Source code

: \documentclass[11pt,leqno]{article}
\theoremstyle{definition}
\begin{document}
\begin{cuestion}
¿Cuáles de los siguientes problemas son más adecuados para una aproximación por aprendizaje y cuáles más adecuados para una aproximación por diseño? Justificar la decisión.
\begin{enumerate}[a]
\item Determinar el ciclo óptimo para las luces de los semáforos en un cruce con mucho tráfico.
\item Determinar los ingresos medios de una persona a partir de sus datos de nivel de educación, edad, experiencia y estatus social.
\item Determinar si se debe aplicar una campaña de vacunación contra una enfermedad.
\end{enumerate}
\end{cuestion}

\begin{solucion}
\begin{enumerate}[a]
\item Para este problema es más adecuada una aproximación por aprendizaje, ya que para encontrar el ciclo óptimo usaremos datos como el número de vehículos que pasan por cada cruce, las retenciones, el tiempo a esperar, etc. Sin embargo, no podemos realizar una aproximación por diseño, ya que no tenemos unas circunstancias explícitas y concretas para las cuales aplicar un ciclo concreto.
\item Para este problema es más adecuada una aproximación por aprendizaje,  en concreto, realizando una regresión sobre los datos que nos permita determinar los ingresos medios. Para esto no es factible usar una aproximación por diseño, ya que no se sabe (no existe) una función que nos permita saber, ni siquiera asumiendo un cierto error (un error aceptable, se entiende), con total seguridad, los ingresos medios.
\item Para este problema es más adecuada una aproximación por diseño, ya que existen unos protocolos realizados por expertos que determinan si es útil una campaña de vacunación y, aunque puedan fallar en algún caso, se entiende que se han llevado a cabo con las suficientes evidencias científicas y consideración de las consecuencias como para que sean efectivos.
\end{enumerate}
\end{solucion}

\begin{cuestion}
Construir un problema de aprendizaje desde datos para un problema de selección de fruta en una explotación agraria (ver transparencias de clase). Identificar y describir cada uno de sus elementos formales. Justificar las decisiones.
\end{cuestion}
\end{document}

● **Exercise**
Look through the material above for the string "medios" and copy each line that has it.

● **Exercise output**
\item Determinar los ingresos medios de una persona a partir de sus datos de nivel de educación, edad, experiencia y estatus social.
\item Para este problema es más adecuada una aproximación por aprendizaje,  en concreto, realizando una regresión sobre los datos que nos permita determinar los ingresos medios. Para esto no es factible usar una aproximación por diseño, ya que no se sabe (no existe) una función que nos permita saber, ni siquiera asumiendo un cierto error (un error aceptable, se entiende), con total seguridad, los ingresos medios.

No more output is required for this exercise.